Lamb Production

Wagga auction’s top dog Tash sells for $8500 + VIDEO

Terry Sim, May 6, 2019

KELPIES sold for up $8500 at the annual Wagga Yard Dog Club Auction at the weekend, with demand reflecting buyers’ budgets in a difficult season and the level of destocking on properties.

At a new venue at Euberta, auctioneers, Elders’s Joe Wilks and RMA’s James Tierney sold 26 dogs for an average of $4460.70, which was just over $70 more than last year’s result, but the top price of $8500 was well below the 2018 record result of $12,800.

Three dogs were withdrawn and 11 dogs, mostly younger dogs, were passed in as vendors’ reserves failed to match the budgets and judgment of some bidders.

Top-priced Tash had a good work ethic

McDougall’s Tash.

The top-priced dog was Lot 40, Geoff McDougall’s six year-old black and tan Kelpie bitch McDougall’s Tash, which sold to Wagga lamb producer and lot feeder Ben Robilliard. Mr Robilliard said he liked Tash’s work ethic and her working background.

“I liked the way she is a no-fuss worker.”

Tash will be used in his lamb feedlot and across Robilliard Ag’s 10,000 ewe first cross flock.

Tash was described as a high energy yard dog with the ability to back long distances, including to the top deck of trucks.

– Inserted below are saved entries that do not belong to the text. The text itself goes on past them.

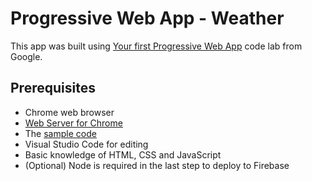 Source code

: # Progressive Web App - Weather

This app was built using [Your first Progressive Web App](https://codelabs.developers.google.com/codelabs/your-first-pwapp/)
code lab from Google.

## Prerequisites

* Chrome web browser
* [Web Server for Chrome](https://chrome.google.com/webstore/detail/web-server-for-chrome/ofhbbkphhbklhfoeikjpcbhemlocgigb)
* The [sample code](https://github.com/googlecodelabs/your-first-pwapp/archive/master.zip)
* Visual Studio  Code for editing
* Basic knowledge of HTML, CSS and JavaScript
* (Optional) Node is required in the last step to deploy to Firebase

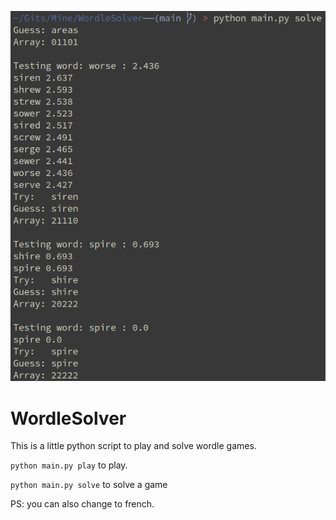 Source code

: ![Alt Text](https://github.com/LAMagicx/WordleSolver/blob/main/game.png?raw=true)


# WordleSolver

This is a little python script to play and solve wordle games. 

`python main.py play` to play.

`python main.py solve` to solve a game

PS: you can also change to french.
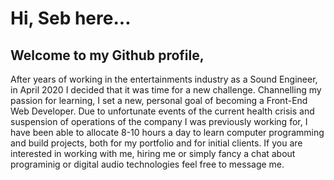 # Hi, Seb here...

## Welcome to my Github profile,
After years of working in the entertainments industry as a Sound Engineer, in April 2020 I decided that it was time for a new challenge. Channelling my passion for learning, I set a new, personal goal of becoming a Front-End Web Developer. Due to unfortunate events of the current health crisis and suspension of operations of the company I was previously working for, I have been able to allocate 8-10 hours a day to learn computer programming and build projects, both for my portfolio and for initial clients. 
If you are interested in working with me, hiring me or simply fancy a chat about programinig or digital audio technologies feel free to message me.

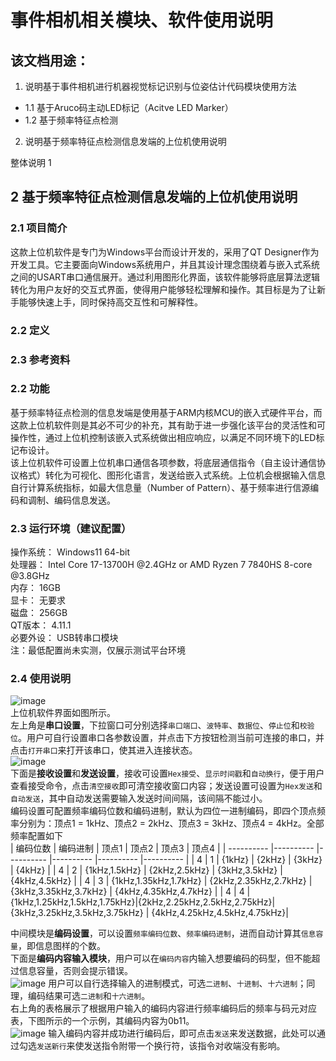 # 事件相机相关模块、软件使用说明

## 该文档用途：
1. 说明基于事件相机进行机器视觉标记识别与位姿估计代码模块使用方法
  - 1.1 基于Aruco码主动LED标记（Acitve LED Marker）
  - 1.2 基于频率特征点检测
2. 说明基于频率特征点检测信息发端的上位机使用说明

整体说明
1

## 2 基于频率特征点检测信息发端的上位机使用说明
### 2.1 项目简介
  这款上位机软件是专门为Windows平台而设计开发的，采用了QT Designer作为开发工具。它主要面向Windows系统用户，并且其设计理念围绕着与嵌入式系统之间的USART串口通信展开。通过利用图形化界面，该软件能够将底层算法逻辑转化为用户友好的交互式界面，使得用户能够轻松理解和操作。其目标是为了让新手能够快速上手，同时保持高交互性和可解释性。
### 2.2 定义
### 2.3 参考资料
### 2.2 功能
  基于频率特征点检测的信息发端是使用基于ARM内核MCU的嵌入式硬件平台，而这款上位机软件则是其必不可少的补充，其有助于进一步强化该平台的灵活性和可操作性，通过上位机控制该嵌入式系统做出相应响应，以满足不同环境下的LED标记布设计。<br>
  该上位机软件可设置上位机串口通信各项参数，将底层通信指令（自主设计通信协议格式）转化为可视化、图形化语言，发送给嵌入式系统。上位机会根据输入信息自行计算系统指标，如最大信息量（Number of Pattern）、基于频率进行信源编码和调制、编码信息发送。
### 2.3 运行环境（建议配置）
  操作系统：  Windows11 64-bit  <br>
  处理器：    Intel Core 17-13700H @2.4GHz or AMD Ryzen 7 7840HS 8-core @3.8GHz  <br>
  内存：      16GB  <br>
  显卡：      无要求  <br>
  磁盘：      256GB  <br>
  QT版本：    4.11.1  <br>
  必要外设：  USB转串口模块  <br>
注：最低配置尚未实测，仅展示测试平台环境  <br>
### 2.4 使用说明
![image](https://github.com/csqNULL/project_EventCamera/assets/107977229/89d8522a-baf6-42e1-9ff0-cd4851b3d357)  <br>
  上位机软件界面如图所示。  <br>
  左上角是**串口设置**，下拉窗口可分别选择`串口端口`、`波特率`、`数据位`、`停止位`和`校验位`。用户可自行设置串口各参数设置，并点击下方按钮检测当前可连接的串口，并点击`打开串口`来打开该串口，使其进入连接状态。  <br>
  ![image](https://github.com/csqNULL/project_EventCamera/assets/107977229/63765b52-c9ef-4a54-b7a8-a00a22619c98)  <br>
  下面是**接收设置**和**发送设置**，接收可设置`Hex接受`、`显示时间戳`和`自动换行`，便于用户查看接受命令，点击`清空接收`即可清空接收窗口内容；发送设置可设置为`Hex发送`和`自动发送`，其中自动发送需要输入发送时间间隔，该间隔不能过小。  <br>
  编码设置可配置频率编码位数和编码进制，默认为四位一进制编码，即四个顶点频率分别为：顶点1 = 1kHz、顶点2 = 2kHz、顶点3 = 3kHz、顶点4 = 4kHz。全部频率配置如下  <br>
| 编码位数   | 编码进制   |   顶点1    |  顶点2    |  顶点3   |   顶点4 |
| ---------- |---------- |---------- |---------- |---------- |---------- |
|      4     |     1     |    {1kHz}   |    {2kHz}   |    {3kHz}  |    {4kHz}    |
|      4     |     2     |    {1kHz,1.5kHz}   |    {2kHz,2.5kHz}   |    {3kHz,3.5kHz}  |    {4kHz,4.5kHz}    |
|      4     |     3     |    {1kHz,1.35kHz,1.7kHz}   |    {2kHz,2.35kHz,2.7kHz}   |    {3kHz,3.35kHz,3.7kHz}  |    {4kHz,4.35kHz,4.7kHz}    |
|      4     |     4     |{1kHz,1.25kHz,1.5kHz,1.75kHz}|{2kHz,2.25kHz,2.5kHz,2.75kHz}| {3kHz,3.25kHz,3.5kHz,3.75kHz} | {4kHz,4.25kHz,4.5kHz,4.75kHz}|

  中间模块是**编码设置**，可以设置`频率编码位数`、`频率编码进制`，进而自动计算其`信息容量`，即信息图样的个数。  <br>
  下面是**编码内容输入模块**，用户可以在`编码内容`内输入想要编码的码型，但不能超过信息容量，否则会提示错误。  <br>
  ![image](https://github.com/csqNULL/project_EventCamera/assets/107977229/d4ee792d-8ef5-4003-8d10-55b8737adaa4)
  用户可以自行选择输入的进制模式，可选`二进制`、`十进制`、`十六进制`；同理，编码结果可选`二进制`和`十六进制`。  <br>
  右上角的表格展示了根据用户输入的编码内容进行频率编码后的频率与码元对应表，下图所示的一个示例，其编码内容为0b11。  <br>
  ![image](https://github.com/csqNULL/project_EventCamera/assets/107977229/e11a0907-5b13-497a-9139-980b6375591e)
  输入编码内容并成功进行编码后，即可点击`发送`来发送数据，此处可以通过勾选`发送新行`来使发送指令附带一个换行符，该指令对收端没有影响。
  
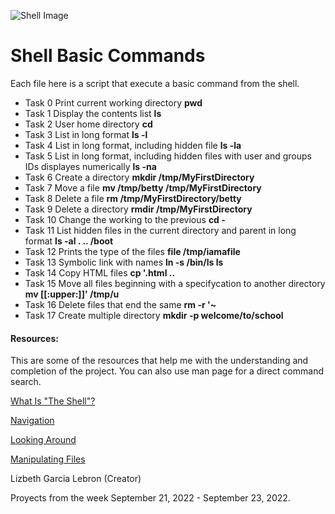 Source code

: ![Shell Image](https://user-images.githubusercontent.com/96942307/193331063-53f07ea7-c795-485b-9121-9cef66f278a2.png)
# Shell Basic Commands
Each file here is a script that execute a basic command from the shell. 
* Task 0 Print current working directory **pwd**
* Task 1 Display the contents list **ls**
* Task 2 User home directory **cd**
* Task 3 List in long format **ls -l**
* Task 4 List in long format, including hidden file **ls -la**
* Task 5 List in long format, including hidden files with user and groups IDs displayes numerically **ls -na** 
* Task 6 Create a directory **mkdir /tmp/MyFirstDirectory**
* Task 7 Move a file  **mv /tmp/betty /tmp/MyFirstDirectory**
* Task 8 Delete a file **rm /tmp/MyFirstDirectory/betty**
* Task 9 Delete a directory **rmdir /tmp/MyFirstDirectory**
* Task 10 Change the working to the previous **cd -**
* Task 11 List hidden files in the current directory and parent in long format **ls -al . .. /boot**
* Task 12 Prints the type of the files **file /tmp/iamafile**
* Task 13 Symbolic link with names **ln -s /bin/ls __ls__**
* Task 14 Copy HTML files **cp '.html ..**
* Task 15 Move all files beginning with a specifycation to another directory **mv [[:upper:]]' /tmp/u**
* Task 16 Delete files that end the same **rm -r '~**
* Task 17 Create multiple directory **mkdir -p welcome/to/school**

#### Resources:
This are some of the resources that help me with the understanding and completion of the project. You can also use man page for a direct command search.

[What Is "The Shell"?](http://linuxcommand.org/lc3_lts0010.php)

[Navigation](https://intranet.hbtn.io/rltoken/fMDkg3TKjANJSPTROMQSpA)

[Looking Around](http://linuxcommand.org/lc3_lts0030.php)

[Manipulating Files](http://linuxcommand.org/lc3_lts0050.php)

Lizbeth Garcia Lebron (Creator)

Proyects from the week September 21, 2022 - September 23, 2022.
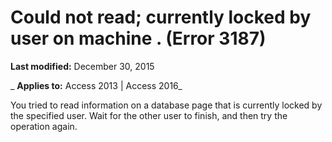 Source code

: 
# Could not read; currently locked by user <name> on machine <name>. (Error 3187)

 **Last modified:** December 30, 2015

 _ **Applies to:** Access 2013 | Access 2016_

You tried to read information on a database page that is currently locked by the specified user. Wait for the other user to finish, and then try the operation again.

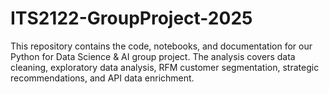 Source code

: # ITS2122-GroupProject-2025
This repository contains the code, notebooks, and documentation for our Python for Data Science &amp; AI group project. The analysis covers data cleaning, exploratory data analysis, RFM customer segmentation, strategic recommendations, and API data enrichment.
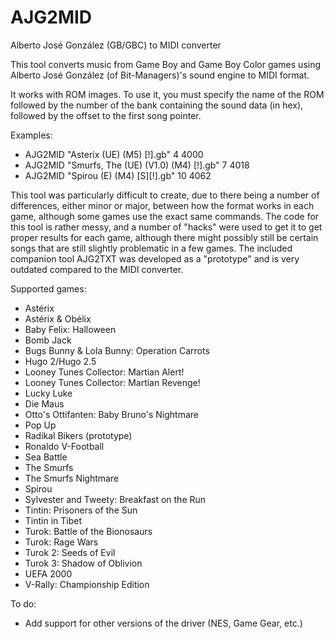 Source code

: # AJG2MID
Alberto José González (GB/GBC) to MIDI converter

This tool converts music from Game Boy and Game Boy Color games using Alberto José González (of Bit-Managers)'s sound engine to MIDI format.

It works with ROM images. To use it, you must specify the name of the ROM followed by the number of the bank containing the sound data (in hex), followed by the offset to the first song pointer.

Examples:
* AJG2MID "Asterix (UE) (M5) [!].gb" 4 4000
* AJG2MID "Smurfs, The (UE) (V1.0) (M4) [!].gb" 7 4018
* AJG2MID "Spirou (E) (M4) [S][!].gb" 10 4062

This tool was particularly difficult to create, due to there being a number of differences, either minor or major, between how the format works in each game, although some games use the exact same commands. The code for this tool is rather messy, and a number of "hacks" were used to get it to get proper results for each game, although there might possibly still be certain songs that are still slightly problematic in a few games.
The included companion tool AJG2TXT was developed as a "prototype" and is very outdated compared to the MIDI converter.

Supported games:
  * Astérix
  * Astérix & Obélix
  * Baby Felix: Halloween
  * Bomb Jack
  * Bugs Bunny & Lola Bunny: Operation Carrots
  * Hugo 2/Hugo 2.5
  * Looney Tunes Collector: Martian Alert!
  * Looney Tunes Collector: Martian Revenge!
  * Lucky Luke
  * Die Maus
  * Otto's Ottifanten: Baby Bruno's Nightmare
  * Pop Up
  * Radikal Bikers (prototype)
  * Ronaldo V-Football
  * Sea Battle
  * The Smurfs
  * The Smurfs Nightmare
  * Spirou
  * Sylvester and Tweety: Breakfast on the Run
  * Tintin: Prisoners of the Sun
  * Tintin in Tibet
  * Turok: Battle of the Bionosaurs
  * Turok: Rage Wars
  * Turok 2: Seeds of Evil
  * Turok 3: Shadow of Oblivion
  * UEFA 2000
  * V-Rally: Championship Edition

To do:
  * Add support for other versions of the driver (NES, Game Gear, etc.)
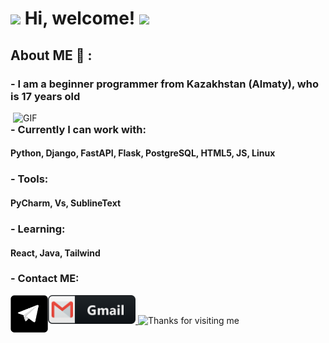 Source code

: # <img src="https://emojis.slackmojis.com/emojis/images/1643514525/5197/party_blob.gif?1643514525" width="30" /> Hi, welcome! <img src="https://emojis.slackmojis.com/emojis/images/1643514525/5197/party_blob.gif?1643514525" width="30" /> 

## About ME 💬 :  

### - **I am a beginner programmer from Kazakhstan (Almaty), who is 17 years old**

<img hight="400" width="500" alt="GIF" align="right" src="https://media.tenor.com/Ut1EdX0r6soAAAAC/code-monkey-checkmate-digital.gif">
 
### **- Currently I can work with:**
 #### Python, Django, FastAPI, Flask, PostgreSQL, HTML5, JS, Linux
 ### - Tools: 
 #### PyCharm, Vs, SublineText
 ### - Learning: 
 #### React, Java, Tailwind
 ### **- Contact ME:**

<a href="dvassilec655@gmail.com">
	<img  alt="Gmail" width="140"  src="https://github.com/Danisimo0/Danisimo0/blob/main/image/gmail.png">
</a>

<a href="https://github.com/Danisimo0/Danisimo0/blob/main/image/telegram_QR.jpg">
	<img align="left" alt="Telegram" width="60" hight="100" src="https://github.com/Danisimo0/Danisimo0/blob/main/image/telegram_icon.png">
</a>
 
<img height="120" alt="Thanks for visiting me" width="100%" src="https://raw.githubusercontent.com/BrunnerLivio/brunnerlivio/master/images/marquee.svg" />

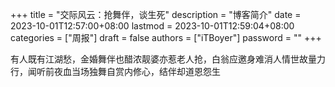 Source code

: +++
title = "交际风云：抢舞伴，谈生死"
description = "博客简介"
date = 2023-10-01T12:57:00+08:00
lastmod = 2023-10-01T12:59:04+08:00
categories = ["周报"]
draft = false
authors = ["iTBoyer"]
password = ""
+++

有人既有江湖愁，金婚舞伴也醋浓靓婆亦惹老人抢，白翁应邀身难消人情世故量力行，闻听前夜血当场独舞自赏内修心，结伴却道恩怨生 

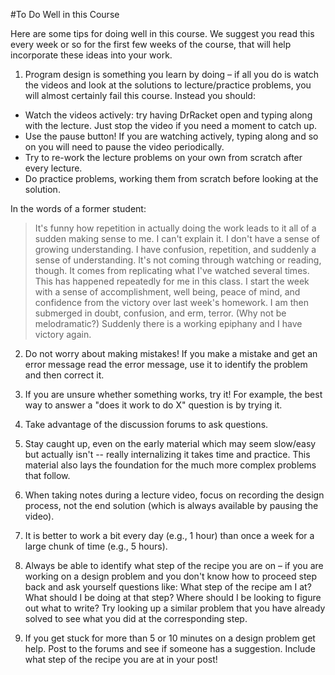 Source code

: #To Do Well in this Course

Here are some tips for doing well in this course. We suggest you read this every week or so for the first few weeks of the course, that will help incorporate these ideas into your work.

1. Program design is something you learn by doing – if all you do is watch the videos and look at the solutions to lecture/practice problems, you will almost certainly fail this course. Instead you should:

* Watch the videos actively: try having DrRacket open and typing along with the lecture. Just stop the video if you need a moment to catch up.
* Use the pause button! If you are watching actively, typing along and so on you will need to pause the video periodically.
* Try to re-work the lecture problems on your own from scratch after every lecture.
* Do practice problems, working them from scratch before looking at the solution. 

In the words of a former student:

> It's funny how repetition in actually doing the work leads to it all of a sudden making sense to me. I can't explain it. I don't have a sense of growing understanding. I have confusion, repetition, and suddenly a sense of understanding. It's not coming through watching or reading, though. It comes from replicating what I've watched several times. This has happened repeatedly for me in this class. I start the week with a sense of accomplishment, well being, peace of mind, and confidence from the victory over last week's homework. I am then submerged in doubt, confusion, and erm, terror. (Why not be melodramatic?) Suddenly there is a working epiphany and I have victory again.

2. Do not worry about making mistakes! If you make a mistake and get an error message read the error message, use it to identify the problem and then correct it.

3. If you are unsure whether something works, try it! For example, the best way to answer a "does it work to do X" question is by trying it. 

4. Take advantage of the discussion forums to ask questions.

5. Stay caught up, even on the early material which may seem slow/easy but actually isn't -- really internalizing it takes time and practice. This material also lays the foundation for the much more complex problems that follow. 

6. When taking notes during a lecture video, focus on recording the design process, not the end solution (which is always available by pausing the video). 

7. It is better to work a bit every day (e.g., 1 hour) than once a week for a large chunk of time (e.g., 5 hours). 

8. Always be able to identify what step of the recipe you are on – if you are working on a design problem and you don't know how to proceed step back and ask yourself questions like: What step of the recipe am I at? What should I be doing at that step? Where should I be looking to figure out what to write? Try looking up a similar problem that you have already solved to see what you did at the corresponding step. 

9. If you get stuck for more than 5 or 10 minutes on a design problem get help. Post to the forums and see if someone has a suggestion. Include what step of the recipe you are at in your post!


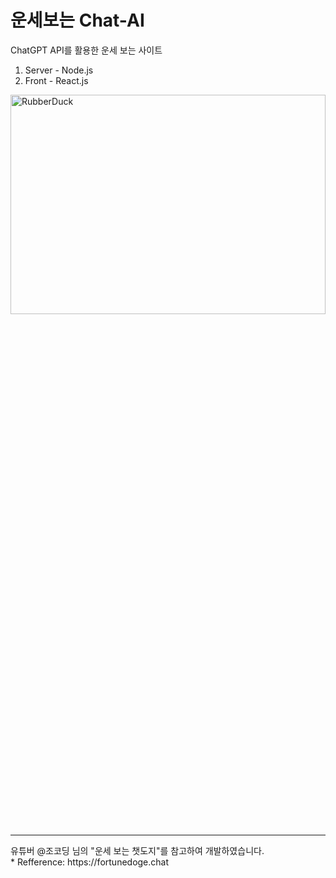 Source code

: # 운세보는 Chat-AI
ChatGPT API를 활용한 운세 보는 사이트

1. Server - Node.js
2. Front - React.js

<img src="../fortunechat/client/public/image/title_image.png" width="100%" height="30%" title="px(픽셀) 크기 설정" alt="RubberDuck"></img>

<hr />
유튜버 @조코딩 님의 "운세 보는 챗도지"를 참고하여 개발하였습니다.
<br />
* Refference: https://fortunedoge.chat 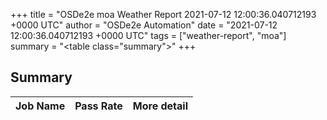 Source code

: +++
title = "OSDe2e moa Weather Report 2021-07-12 12:00:36.040712193 +0000 UTC"
author = "OSDe2e Automation"
date = "2021-07-12 12:00:36.040712193 +0000 UTC"
tags = ["weather-report", "moa"]
summary = "<table class=\"summary\"></table>"
+++
## Summary

| Job Name | Pass Rate | More detail |
|----------|-----------|-------------|




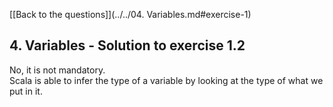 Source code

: [[Back to the questions]](../../04. Variables.md#exercise-1)

## 4. Variables - Solution to exercise 1.2

No, it is not mandatory.  
Scala is able to infer the type of a variable by looking at the type of what we put in it.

Mr McDougall said she is very good at moving goats when aggression is needed and her 13 pups from two litters had turned out to be good honest station dogs.

Other top prices in the auction included the $8000 paid for Brad Pellow’s two year-old Kelpie dog Fred. Neale Taylor’s 3.5 year-old Kelpie bitch Lucy also made $8000.

Ben Coster’s two year-old Kelpie dog Kraken Cash was sold for $6000. Cameron Reid’s four tear-old black and tan Kelpie dog Mac also sold for $6000.

Club president Matt Whitley said the auction was “hard enough” with many producers short of cash after spending to keep stock alive during the drought.

Wagga Yard Dog Club secretary Simon Hartwich said the effect of some producers having spent more than $100 a head keeping sheep alive during the drought showed during the auction, with vendors’ expectations often not met by what bidders were prepared to pay for some dogs.

“Those people who have destocked don’t need to go out and buy a dog, do they?”

After the $25,000 top price and national record for a Kelpie at the Jerilderie Working Dog Auction in February, Mr Hartwich said the Wagga vendors had set “solid reserves” with organisers often having to follow-up underbidders to finalise sales after bidding stopped just short of reserves.

“It was a combination of the money that buyers had to spend and also the expectations of the sellers.”

Auctioneer Joe Wilks said the auction was very tough, despite having one of the best lineups of dogs for several years.

“Locally and further abroad we have 30-40mm of rain and we thought everything was going to be good, and a really good crowd, but no flow of bidding.

“A lot of people have reduced their livestock numbers through the drought, so they are not that confident about paying $5000-$6000 for a working dog while they don’t have a lot of stock to work with, I suppose,” he said.

There was avery high calibre of dogs at the auction, but it was a buyer’s market.”